GIVEN RECORDS:
══════════════════════════════

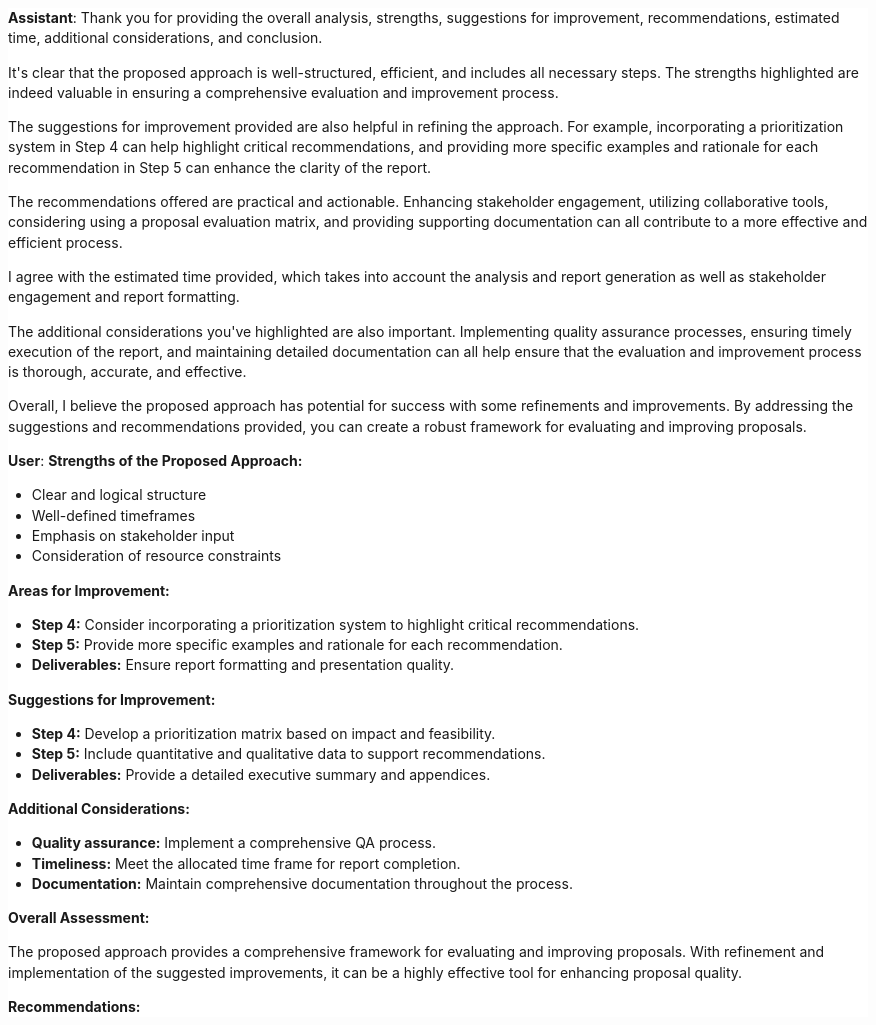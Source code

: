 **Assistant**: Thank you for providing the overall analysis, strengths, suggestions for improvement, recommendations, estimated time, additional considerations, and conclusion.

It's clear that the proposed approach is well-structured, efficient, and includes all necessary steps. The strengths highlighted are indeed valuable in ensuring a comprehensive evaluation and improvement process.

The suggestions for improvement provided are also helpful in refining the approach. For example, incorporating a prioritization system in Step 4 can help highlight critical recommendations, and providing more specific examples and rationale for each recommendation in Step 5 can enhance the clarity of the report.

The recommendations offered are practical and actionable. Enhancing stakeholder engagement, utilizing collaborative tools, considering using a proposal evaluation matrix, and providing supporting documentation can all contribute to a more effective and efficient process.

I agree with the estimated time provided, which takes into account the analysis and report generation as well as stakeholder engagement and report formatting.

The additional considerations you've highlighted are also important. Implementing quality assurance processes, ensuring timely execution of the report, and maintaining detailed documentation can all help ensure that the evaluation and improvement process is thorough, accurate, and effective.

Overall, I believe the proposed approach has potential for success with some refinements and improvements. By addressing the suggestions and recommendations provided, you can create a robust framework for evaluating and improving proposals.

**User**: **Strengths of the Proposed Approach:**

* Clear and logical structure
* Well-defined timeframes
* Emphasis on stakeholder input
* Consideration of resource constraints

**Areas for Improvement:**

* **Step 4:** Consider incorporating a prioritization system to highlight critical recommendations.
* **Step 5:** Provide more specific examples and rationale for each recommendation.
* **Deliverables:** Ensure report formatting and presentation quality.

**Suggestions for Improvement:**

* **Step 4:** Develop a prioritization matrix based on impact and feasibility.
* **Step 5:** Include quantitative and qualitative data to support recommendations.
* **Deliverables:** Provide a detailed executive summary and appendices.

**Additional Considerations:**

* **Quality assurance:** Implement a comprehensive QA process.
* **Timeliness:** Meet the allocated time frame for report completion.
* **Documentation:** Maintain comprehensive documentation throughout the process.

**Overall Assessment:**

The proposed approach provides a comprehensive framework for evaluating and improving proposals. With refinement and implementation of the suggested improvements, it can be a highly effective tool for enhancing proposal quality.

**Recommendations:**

══════════════════════════════

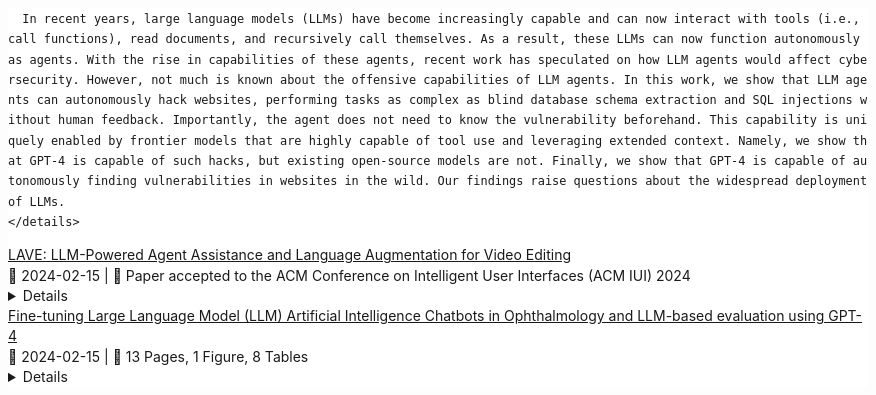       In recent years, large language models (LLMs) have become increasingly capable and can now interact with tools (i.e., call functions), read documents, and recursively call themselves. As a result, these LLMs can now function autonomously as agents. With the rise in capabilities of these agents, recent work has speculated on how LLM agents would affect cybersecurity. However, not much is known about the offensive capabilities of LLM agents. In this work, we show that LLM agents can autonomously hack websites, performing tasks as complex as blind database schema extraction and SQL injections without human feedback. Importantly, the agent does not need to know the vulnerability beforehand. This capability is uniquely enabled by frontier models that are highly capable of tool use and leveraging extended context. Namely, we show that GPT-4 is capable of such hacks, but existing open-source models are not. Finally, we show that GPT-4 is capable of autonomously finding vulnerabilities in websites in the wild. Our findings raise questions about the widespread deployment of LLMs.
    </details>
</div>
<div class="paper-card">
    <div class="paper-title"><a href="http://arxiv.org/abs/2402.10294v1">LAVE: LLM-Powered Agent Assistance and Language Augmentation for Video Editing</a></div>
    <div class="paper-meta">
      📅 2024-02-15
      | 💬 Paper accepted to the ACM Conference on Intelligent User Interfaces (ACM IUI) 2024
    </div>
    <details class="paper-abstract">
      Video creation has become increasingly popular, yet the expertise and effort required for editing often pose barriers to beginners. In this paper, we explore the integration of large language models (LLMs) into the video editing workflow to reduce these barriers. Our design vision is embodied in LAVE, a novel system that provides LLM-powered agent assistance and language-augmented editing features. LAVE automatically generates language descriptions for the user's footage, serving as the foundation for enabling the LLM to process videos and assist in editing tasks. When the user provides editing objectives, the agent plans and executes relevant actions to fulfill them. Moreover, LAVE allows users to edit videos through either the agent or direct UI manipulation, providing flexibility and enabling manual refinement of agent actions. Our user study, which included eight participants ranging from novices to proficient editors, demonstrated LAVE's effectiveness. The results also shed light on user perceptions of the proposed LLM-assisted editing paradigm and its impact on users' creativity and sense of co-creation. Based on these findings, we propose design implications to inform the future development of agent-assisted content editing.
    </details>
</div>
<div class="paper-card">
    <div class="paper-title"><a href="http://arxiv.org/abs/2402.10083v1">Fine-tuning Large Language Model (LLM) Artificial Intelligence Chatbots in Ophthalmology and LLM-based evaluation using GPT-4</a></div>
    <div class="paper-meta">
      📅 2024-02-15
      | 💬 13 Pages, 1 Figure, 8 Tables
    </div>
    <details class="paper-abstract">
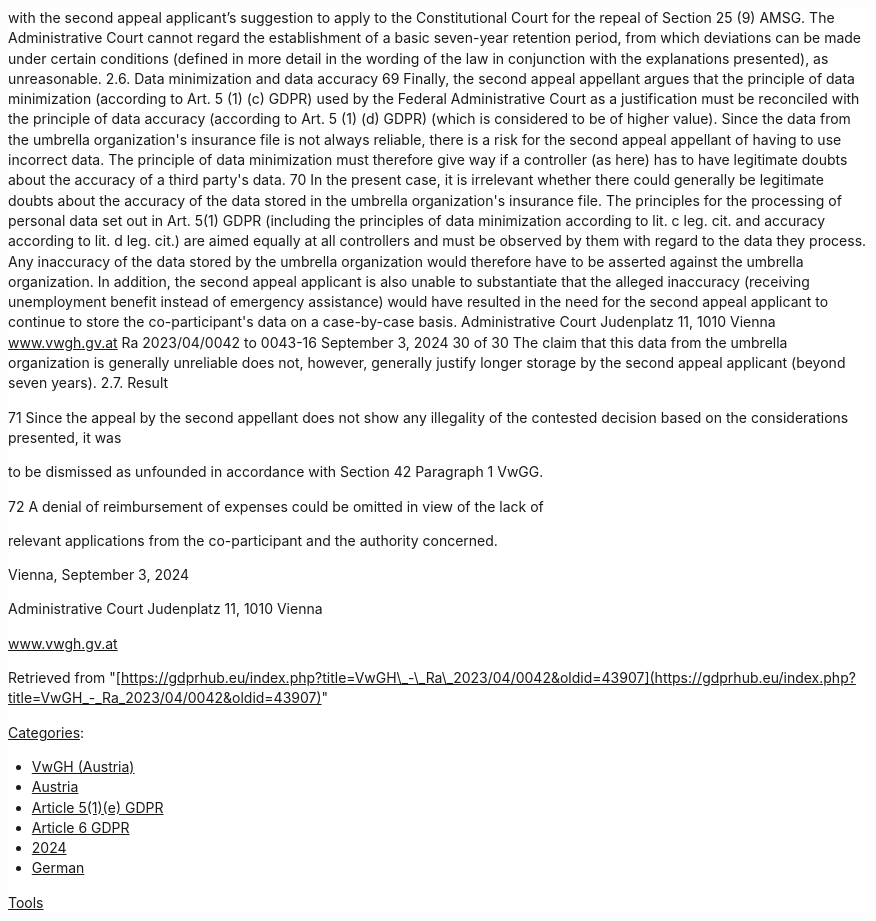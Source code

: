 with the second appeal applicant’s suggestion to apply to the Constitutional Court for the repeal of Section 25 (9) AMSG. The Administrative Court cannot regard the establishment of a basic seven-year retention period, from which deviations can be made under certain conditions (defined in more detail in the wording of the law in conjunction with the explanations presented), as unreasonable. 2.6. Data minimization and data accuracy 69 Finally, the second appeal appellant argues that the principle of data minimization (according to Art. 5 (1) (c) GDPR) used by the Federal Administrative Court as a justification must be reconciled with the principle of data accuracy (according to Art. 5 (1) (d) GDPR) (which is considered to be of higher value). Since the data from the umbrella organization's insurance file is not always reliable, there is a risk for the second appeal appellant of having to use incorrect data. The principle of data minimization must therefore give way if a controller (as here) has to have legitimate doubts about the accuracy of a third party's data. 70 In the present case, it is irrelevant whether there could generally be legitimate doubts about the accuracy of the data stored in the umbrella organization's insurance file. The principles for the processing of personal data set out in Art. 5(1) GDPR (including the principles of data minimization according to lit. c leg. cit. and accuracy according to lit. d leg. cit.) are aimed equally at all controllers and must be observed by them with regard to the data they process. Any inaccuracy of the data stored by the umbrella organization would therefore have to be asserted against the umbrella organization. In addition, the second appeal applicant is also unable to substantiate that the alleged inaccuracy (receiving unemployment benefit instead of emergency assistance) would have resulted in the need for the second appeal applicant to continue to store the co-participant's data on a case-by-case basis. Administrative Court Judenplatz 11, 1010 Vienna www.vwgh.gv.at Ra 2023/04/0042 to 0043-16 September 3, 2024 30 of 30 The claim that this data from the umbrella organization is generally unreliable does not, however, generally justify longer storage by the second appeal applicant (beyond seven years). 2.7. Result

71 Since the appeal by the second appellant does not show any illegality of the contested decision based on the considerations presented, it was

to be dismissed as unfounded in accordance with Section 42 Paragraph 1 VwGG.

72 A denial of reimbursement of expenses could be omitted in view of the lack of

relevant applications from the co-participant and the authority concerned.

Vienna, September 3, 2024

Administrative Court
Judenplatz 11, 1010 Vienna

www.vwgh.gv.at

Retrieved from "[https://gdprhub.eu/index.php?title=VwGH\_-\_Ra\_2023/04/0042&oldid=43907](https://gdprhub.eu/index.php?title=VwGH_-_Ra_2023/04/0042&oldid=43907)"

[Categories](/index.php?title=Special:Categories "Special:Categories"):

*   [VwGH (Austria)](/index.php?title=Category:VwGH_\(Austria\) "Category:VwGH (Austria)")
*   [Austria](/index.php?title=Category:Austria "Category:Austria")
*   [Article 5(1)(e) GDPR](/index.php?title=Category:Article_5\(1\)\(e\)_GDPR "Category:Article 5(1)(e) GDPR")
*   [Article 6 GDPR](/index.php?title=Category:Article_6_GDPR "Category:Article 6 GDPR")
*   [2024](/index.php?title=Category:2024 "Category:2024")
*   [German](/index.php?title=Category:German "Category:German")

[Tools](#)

══════════════════════════════

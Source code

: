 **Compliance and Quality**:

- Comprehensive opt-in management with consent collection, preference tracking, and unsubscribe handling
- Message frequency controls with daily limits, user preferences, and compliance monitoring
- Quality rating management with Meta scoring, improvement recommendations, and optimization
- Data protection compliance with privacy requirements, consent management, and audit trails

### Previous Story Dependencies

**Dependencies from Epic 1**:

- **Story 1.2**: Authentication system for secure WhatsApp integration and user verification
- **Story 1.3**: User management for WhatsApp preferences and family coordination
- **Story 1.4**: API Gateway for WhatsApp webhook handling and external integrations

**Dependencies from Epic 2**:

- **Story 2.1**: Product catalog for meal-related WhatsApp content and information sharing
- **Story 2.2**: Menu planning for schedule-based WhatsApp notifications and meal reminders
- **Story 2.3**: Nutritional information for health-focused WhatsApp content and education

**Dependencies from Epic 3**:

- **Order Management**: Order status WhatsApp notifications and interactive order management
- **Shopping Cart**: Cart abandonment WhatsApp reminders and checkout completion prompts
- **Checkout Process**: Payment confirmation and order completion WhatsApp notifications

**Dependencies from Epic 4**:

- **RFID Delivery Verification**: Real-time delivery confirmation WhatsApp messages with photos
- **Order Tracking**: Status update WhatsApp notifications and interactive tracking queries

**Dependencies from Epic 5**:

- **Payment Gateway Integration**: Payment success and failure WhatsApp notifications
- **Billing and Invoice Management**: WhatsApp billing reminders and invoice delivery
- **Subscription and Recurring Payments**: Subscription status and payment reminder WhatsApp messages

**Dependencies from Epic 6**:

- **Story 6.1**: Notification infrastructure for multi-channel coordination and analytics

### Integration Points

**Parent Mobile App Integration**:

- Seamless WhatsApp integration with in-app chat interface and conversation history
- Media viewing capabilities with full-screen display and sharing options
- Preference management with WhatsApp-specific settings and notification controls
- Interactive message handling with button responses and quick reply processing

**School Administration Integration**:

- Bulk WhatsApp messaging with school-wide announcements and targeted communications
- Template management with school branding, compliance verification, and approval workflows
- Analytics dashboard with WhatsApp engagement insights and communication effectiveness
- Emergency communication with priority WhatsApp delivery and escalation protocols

══════════════════════════════

TASK DETAILS:
Copy each line of the listing above that contains the word "messages".

RESPONSE BELOW:
- **RFID Delivery Verification**: Real-time delivery confirmation WhatsApp messages with photos
- **Subscription and Recurring Payments**: Subscription status and payment reminder WhatsApp messages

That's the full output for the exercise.